═══ The data

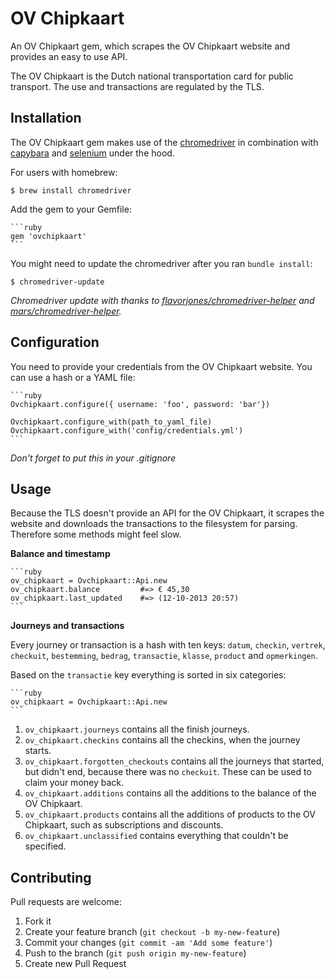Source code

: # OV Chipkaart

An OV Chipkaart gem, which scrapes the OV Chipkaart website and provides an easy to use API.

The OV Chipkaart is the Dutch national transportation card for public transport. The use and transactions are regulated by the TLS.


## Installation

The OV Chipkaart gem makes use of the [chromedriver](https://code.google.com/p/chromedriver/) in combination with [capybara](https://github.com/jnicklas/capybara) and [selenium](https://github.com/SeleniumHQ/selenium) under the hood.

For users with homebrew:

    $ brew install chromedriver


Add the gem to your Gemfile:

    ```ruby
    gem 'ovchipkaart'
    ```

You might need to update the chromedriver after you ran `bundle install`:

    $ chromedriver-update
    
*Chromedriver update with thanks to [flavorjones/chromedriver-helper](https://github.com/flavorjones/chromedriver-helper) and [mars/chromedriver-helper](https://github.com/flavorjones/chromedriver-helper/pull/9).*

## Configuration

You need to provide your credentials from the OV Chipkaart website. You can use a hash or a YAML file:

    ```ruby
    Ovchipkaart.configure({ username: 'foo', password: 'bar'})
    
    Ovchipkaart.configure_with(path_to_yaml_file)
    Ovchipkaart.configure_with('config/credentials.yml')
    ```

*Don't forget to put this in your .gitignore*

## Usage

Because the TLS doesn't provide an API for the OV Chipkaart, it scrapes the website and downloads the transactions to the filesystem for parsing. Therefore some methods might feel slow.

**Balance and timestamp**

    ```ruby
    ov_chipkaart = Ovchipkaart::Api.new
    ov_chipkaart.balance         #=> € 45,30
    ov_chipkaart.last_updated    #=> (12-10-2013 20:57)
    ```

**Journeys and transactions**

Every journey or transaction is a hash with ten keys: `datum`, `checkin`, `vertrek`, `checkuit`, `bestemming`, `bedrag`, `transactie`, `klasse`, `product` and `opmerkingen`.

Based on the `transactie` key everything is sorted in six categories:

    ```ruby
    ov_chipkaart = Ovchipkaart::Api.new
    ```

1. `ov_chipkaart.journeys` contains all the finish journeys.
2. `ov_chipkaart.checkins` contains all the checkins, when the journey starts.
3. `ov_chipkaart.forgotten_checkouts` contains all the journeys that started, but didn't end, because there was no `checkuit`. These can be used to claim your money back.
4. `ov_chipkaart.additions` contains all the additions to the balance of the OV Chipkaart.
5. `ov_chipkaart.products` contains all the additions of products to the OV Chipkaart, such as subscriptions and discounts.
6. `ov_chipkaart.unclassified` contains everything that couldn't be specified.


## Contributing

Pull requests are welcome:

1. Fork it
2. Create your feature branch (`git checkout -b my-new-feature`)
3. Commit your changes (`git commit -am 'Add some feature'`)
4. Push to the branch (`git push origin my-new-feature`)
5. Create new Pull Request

══════

◆ Assignment
All lines from the one containing "## Contributing" to the last line of the material above must be copied exactly, and only those.

◆ Response
## Contributing

Pull requests are welcome:

1. Fork it
2. Create your feature branch (`git checkout -b my-new-feature`)
3. Commit your changes (`git commit -am 'Add some feature'`)
4. Push to the branch (`git push origin my-new-feature`)
5. Create new Pull Request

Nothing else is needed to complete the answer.